MODIS reflectance desertification analysis in Spain using Jupyter Notebook on Creodias

Introduction

This article shows how to analyze vegetation and moisture stress in Andalusia, Spain, by using MODIS reflectance data in a Jupyter Notebook on Creodias. The example uses the MODIS MCD43A4 Nadir BRDF-Adjusted Reflectance product for 2022, a year marked by severe drought conditions in parts of southern Europe.

The workflow searches the Copernicus Data Space STAC catalogue, filters the result to the MODIS tile covering Andalusia, downloads the selected HDF4 files from S3, and computes several spectral indices. The final outputs include an animated visual comparison and time-series charts showing the seasonal evolution of vegetation greenness and moisture stress.

The area of interest is defined with the local GeoPackage file andalusia.gpkg. The same polygon is used to derive the STAC search bounding box and to mask pixels outside Andalusia during processing.

Overview

The notebook processes the MODIS MCD43A4 product, which provides daily 500 m Nadir BRDF-Adjusted Reflectance. The analysis uses selected spectral bands to compute vegetation and water-related indices.

The main indices are:

Index

Purpose

NDVI

Vegetation greenness and photosynthetic activity.

EVI

Enhanced vegetation signal, less sensitive to

some atmospheric and canopy effects.

NDWI

Vegetation moisture and water stress.

The workflow focuses on MODIS tile h17v05, which covers Andalusia.

What you will do

In this article, you will:

prepare a Python environment inside a Jupyter Notebook,
load the Andalusia area of interest from andalusia.gpkg,
search the STAC catalogue for MODIS MCD43A4 reflectance products,
select scenes distributed across the year 2022,
download HDF4 files from S3 into a local cache,
read selected MODIS reflectance bands,
compute NDVI, EVI, and NDWI,
create a three-panel animated GIF,
plot spectral index anomalies and monthly seasonal profiles.

Prerequisites

Before starting, make sure that the following requirements are met.

No. 1 Hosting

You need a Creodias hosting account with access to the Horizon interface:

https://horizon.cloudferro.com/auth/login/?next=/

No. 2 Installing Jupyter Notebook

The code in this article runs in Jupyter Notebook. You can install it on your platform of choice by following the official Jupyter Notebook installation page.

One possible way to run Jupyter Notebook is to install it on a Kubernetes cluster. This is not required for completing this article, but the following article may be useful if you choose that setup:

Installing JupyterHub on Magnum Kubernetes Cluster in Creodias

No. 3 Access to EODATA through S3

The notebook searches the STAC catalogue and downloads selected MODIS files from S3 into a local cache. Make sure that you have valid S3 credentials and that your environment can access the EODATA S3 endpoint.

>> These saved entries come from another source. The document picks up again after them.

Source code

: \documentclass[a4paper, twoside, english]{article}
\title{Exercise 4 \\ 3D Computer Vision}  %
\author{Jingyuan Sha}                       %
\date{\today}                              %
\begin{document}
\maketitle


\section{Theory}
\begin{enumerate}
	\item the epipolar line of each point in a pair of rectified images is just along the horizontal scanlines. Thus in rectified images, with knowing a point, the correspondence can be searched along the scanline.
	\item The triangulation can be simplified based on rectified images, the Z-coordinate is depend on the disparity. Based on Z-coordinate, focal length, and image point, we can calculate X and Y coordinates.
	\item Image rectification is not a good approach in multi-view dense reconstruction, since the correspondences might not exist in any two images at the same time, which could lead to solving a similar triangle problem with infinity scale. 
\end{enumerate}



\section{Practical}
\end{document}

The S3 access articles are the most important for this workflow. The catalogue article supports the discovery step, where the notebook queries the catalogue before the selected HDF4 files are downloaded and processed locally.

Depending on how your environment is configured, you may need one of the following articles:

No. 4 Notebook and support files

This article is accompanied by a ready-to-run Jupyter Notebook and the GeoPackage file used to define the area of interest.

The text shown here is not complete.